U.S. Regulators Urge Lenders to Help Workers Hit by Shutdown

The NCUA and other agencies are being asked by the Federal Reserve to assist federal workers struggling with their finances.

Demonstrators arrive at a protest hosted by the National Air Traffic Controllers Association on Capitol Hill in Washington, D.C. on Jan. 10, 2019. Photographer: Alex Wroblewski/Bloomberg

The Federal Reserve and other government regulators have encouraged financial institutions to offer relief to consumers impacted by the partial U.S. government shutdown.

“Affected borrowers may face a temporary hardship in making payments on debts such as mortgages, student loans, car loans, business loans or credit cards,” the agencies said in a statement Friday. “As they have in prior shutdowns, the agencies encourage financial institutions to consider prudent efforts to modify terms on existing loans or extend new credit to help affected borrowers.”

The statement comes a day after House Financial Services Chair Maxine Waters wrote a letter to federal regulators calling on them to take steps to help protect workers hit by the shutdown. “It is in no one’s interest to punish affected consumers who may be enduring this temporary period of financial stress,” she wrote.

About 380,000 federal employees have been put on furlough since Dec. 22 across nine government departments and dozens of agencies, while 450,000 employees are working without pay.
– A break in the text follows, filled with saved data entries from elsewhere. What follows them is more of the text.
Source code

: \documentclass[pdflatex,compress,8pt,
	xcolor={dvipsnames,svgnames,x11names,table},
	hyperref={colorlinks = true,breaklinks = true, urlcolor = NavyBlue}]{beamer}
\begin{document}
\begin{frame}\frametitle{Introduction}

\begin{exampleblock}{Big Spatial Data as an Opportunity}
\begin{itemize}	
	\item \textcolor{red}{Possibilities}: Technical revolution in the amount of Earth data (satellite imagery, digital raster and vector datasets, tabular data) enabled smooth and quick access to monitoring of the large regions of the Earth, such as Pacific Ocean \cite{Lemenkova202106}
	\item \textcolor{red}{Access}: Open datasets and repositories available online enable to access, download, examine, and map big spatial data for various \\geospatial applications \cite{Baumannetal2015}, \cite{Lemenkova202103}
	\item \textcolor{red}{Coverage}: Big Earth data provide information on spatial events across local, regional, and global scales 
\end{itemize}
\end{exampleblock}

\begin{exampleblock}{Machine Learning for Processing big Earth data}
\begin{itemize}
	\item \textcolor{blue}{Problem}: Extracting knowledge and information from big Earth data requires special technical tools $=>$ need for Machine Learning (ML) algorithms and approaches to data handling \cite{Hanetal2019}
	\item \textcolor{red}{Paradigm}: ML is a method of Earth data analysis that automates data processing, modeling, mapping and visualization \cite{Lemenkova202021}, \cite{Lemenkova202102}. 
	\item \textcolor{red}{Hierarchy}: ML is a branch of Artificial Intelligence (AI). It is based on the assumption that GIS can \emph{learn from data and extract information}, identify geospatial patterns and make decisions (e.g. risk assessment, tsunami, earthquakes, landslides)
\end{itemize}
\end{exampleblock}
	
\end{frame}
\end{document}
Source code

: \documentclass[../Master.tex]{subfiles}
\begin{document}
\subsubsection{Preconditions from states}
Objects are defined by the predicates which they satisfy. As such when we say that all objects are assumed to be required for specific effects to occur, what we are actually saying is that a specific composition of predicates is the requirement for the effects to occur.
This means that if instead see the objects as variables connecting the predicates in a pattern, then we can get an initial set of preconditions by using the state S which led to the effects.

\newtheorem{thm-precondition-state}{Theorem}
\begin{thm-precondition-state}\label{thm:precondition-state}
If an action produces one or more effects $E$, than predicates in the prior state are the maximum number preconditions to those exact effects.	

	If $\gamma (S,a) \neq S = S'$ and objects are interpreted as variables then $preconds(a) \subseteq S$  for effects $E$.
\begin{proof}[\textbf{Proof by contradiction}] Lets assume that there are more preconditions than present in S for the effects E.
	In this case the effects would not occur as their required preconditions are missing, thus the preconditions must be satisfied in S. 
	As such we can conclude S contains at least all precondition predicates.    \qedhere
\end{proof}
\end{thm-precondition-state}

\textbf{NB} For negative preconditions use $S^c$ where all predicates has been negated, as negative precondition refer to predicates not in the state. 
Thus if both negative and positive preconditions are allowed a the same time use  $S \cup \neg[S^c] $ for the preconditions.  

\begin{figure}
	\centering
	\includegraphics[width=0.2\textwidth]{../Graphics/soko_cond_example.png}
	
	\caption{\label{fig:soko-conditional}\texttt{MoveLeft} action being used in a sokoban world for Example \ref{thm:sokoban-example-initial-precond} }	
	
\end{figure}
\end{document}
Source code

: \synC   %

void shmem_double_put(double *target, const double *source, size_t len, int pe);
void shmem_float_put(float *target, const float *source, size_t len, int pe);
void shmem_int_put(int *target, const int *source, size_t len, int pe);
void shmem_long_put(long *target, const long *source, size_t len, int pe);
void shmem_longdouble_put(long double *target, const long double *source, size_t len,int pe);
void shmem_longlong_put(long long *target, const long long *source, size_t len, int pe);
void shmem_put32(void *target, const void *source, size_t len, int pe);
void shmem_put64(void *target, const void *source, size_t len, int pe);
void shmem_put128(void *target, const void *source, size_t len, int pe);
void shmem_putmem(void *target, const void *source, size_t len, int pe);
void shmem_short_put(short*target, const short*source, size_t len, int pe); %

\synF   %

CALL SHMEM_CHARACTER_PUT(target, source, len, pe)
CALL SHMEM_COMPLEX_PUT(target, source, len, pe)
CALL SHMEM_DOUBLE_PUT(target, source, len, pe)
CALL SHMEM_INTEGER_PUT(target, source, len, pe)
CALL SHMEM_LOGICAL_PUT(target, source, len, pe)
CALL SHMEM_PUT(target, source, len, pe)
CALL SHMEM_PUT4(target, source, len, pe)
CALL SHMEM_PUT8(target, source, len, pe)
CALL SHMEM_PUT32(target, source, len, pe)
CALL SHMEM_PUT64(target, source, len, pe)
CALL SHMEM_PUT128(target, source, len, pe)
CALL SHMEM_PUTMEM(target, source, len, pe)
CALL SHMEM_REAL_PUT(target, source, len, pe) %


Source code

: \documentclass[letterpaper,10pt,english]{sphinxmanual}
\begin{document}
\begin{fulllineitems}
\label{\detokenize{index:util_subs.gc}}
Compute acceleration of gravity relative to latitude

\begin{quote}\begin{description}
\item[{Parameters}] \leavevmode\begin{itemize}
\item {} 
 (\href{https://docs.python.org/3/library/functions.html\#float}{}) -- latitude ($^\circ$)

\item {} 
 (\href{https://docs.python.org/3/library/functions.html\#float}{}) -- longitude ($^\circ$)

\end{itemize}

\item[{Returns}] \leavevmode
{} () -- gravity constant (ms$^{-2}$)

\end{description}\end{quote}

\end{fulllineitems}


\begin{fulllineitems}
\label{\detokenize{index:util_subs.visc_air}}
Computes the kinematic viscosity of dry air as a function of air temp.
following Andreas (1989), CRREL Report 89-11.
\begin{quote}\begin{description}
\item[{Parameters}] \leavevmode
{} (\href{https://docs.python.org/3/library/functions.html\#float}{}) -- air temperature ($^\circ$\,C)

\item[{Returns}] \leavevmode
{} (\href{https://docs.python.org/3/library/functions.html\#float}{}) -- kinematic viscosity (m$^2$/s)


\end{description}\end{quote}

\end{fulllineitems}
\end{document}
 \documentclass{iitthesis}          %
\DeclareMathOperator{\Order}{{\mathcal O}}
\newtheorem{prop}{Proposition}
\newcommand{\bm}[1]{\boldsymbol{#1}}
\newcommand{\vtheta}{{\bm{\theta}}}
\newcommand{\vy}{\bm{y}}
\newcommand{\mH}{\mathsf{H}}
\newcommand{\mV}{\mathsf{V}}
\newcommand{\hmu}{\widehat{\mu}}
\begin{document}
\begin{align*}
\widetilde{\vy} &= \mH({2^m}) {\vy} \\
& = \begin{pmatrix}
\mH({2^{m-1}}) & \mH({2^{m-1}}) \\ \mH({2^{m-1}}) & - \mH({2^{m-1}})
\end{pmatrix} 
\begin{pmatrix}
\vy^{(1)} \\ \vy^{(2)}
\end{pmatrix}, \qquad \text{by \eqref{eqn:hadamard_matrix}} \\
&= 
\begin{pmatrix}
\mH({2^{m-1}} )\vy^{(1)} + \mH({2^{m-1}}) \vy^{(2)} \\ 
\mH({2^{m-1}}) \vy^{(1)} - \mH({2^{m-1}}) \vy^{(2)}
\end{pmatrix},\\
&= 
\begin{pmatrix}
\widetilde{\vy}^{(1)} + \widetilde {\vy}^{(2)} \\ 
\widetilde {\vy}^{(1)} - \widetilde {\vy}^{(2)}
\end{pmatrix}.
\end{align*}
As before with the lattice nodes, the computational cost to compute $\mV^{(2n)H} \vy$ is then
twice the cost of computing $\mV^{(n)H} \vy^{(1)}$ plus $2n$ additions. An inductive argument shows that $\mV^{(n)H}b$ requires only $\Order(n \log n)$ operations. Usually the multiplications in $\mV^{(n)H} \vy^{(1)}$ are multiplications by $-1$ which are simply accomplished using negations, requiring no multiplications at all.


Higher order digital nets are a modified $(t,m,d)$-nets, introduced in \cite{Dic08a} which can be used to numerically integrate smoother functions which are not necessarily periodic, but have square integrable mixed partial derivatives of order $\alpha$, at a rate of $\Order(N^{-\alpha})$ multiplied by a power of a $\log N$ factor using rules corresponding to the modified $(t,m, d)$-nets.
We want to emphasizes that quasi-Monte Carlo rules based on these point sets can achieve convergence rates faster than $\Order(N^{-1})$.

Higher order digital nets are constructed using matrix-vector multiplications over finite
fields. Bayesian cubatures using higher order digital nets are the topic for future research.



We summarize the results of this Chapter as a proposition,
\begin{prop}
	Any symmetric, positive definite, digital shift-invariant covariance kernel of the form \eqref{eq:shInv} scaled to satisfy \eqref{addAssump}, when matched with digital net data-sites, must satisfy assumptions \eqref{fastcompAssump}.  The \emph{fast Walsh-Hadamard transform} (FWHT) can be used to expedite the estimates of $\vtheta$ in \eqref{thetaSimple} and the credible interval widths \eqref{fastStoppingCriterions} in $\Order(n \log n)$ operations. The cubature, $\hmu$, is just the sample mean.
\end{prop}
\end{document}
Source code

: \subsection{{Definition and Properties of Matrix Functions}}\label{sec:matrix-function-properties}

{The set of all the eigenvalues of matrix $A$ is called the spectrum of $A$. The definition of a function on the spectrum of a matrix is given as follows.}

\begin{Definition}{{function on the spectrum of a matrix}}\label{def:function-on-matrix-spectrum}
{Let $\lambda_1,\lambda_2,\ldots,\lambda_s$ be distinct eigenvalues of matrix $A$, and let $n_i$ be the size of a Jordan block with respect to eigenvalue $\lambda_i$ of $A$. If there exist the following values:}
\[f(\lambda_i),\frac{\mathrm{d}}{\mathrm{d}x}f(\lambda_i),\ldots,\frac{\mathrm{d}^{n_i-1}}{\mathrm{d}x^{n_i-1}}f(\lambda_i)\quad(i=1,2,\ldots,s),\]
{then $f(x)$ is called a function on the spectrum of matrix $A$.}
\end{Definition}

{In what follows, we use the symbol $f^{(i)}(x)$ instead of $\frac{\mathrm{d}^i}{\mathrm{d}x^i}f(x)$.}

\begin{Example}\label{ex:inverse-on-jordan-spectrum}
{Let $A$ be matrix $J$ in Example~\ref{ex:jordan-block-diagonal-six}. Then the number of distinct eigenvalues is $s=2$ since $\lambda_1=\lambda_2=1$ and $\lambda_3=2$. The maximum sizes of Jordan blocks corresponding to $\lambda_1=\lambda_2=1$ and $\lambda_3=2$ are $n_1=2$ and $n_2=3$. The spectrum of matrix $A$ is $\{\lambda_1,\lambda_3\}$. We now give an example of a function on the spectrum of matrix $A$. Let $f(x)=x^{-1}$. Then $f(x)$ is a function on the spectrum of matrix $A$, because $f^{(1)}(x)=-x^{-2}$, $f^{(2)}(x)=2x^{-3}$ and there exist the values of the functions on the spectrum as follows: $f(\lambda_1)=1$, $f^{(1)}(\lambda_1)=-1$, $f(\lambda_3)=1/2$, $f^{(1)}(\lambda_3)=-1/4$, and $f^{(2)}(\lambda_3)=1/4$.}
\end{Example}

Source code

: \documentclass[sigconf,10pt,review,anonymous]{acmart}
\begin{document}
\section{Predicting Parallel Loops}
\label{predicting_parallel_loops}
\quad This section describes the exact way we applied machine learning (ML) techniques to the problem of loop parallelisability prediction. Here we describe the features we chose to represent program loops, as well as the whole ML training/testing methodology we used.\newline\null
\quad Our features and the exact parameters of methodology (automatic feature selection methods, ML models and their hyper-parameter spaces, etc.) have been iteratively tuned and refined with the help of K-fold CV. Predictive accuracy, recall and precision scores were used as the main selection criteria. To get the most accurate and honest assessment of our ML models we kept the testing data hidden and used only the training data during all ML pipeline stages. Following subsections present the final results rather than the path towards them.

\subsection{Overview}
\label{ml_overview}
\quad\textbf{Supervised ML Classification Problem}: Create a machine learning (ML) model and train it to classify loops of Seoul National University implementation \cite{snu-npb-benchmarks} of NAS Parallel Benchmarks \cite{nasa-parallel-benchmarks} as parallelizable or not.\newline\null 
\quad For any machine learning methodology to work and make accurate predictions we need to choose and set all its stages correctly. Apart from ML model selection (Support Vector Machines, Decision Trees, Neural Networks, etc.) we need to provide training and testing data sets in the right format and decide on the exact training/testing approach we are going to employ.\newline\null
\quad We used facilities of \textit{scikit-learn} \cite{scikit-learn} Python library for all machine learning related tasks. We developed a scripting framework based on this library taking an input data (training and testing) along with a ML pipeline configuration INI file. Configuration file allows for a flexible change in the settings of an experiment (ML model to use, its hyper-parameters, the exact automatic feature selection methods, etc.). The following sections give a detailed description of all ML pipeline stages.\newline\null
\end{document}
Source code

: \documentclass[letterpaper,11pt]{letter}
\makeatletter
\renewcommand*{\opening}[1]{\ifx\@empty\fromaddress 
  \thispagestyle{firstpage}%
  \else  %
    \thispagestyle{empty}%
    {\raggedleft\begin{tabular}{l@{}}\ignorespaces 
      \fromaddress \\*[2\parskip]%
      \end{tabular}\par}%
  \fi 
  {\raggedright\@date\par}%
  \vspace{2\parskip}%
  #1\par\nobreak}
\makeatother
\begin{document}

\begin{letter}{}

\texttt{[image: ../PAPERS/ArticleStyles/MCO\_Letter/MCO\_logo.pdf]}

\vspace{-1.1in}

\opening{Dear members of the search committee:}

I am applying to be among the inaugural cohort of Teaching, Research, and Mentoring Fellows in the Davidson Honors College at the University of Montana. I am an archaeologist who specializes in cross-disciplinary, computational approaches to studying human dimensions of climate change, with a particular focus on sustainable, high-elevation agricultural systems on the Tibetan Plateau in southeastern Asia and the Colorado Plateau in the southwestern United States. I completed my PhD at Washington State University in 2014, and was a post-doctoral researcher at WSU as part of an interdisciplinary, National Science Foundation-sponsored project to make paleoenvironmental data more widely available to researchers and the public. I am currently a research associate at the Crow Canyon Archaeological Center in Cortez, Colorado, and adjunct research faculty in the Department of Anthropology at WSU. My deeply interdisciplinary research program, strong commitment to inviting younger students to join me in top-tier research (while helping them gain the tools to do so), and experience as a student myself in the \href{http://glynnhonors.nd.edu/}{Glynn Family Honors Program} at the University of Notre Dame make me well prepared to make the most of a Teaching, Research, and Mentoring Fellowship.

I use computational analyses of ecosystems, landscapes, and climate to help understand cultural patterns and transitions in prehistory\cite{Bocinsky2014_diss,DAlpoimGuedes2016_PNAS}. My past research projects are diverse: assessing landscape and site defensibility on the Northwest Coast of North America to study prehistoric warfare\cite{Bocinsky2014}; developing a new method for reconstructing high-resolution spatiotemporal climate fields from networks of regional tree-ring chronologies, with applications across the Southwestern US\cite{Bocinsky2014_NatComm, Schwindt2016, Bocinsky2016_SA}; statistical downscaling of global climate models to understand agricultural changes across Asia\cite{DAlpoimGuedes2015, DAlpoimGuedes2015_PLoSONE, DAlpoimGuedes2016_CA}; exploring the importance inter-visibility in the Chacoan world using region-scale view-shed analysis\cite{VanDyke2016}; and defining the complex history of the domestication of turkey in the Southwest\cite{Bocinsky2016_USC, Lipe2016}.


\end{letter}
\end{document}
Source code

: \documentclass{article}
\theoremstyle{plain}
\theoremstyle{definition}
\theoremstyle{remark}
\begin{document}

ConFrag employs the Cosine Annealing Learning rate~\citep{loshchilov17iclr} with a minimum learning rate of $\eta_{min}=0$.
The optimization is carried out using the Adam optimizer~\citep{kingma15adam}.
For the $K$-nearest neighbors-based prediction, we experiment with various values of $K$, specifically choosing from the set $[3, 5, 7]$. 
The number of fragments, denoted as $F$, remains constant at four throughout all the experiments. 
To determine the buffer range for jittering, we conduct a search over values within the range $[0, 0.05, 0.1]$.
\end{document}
For many of them, Friday marked the first missed paycheck.

Regulators said efforts to alter loan terms were in the lenders’ best long-term interest and would “not be subject to examiner criticism.”

The agencies included the Fed, the Federal Deposit Insurance Corporation, the Consumer Financial Protection Bureau, the National Credit Union Administration, the Office of the Comptroller of the Currency and the Conference of State Bank Supervisors.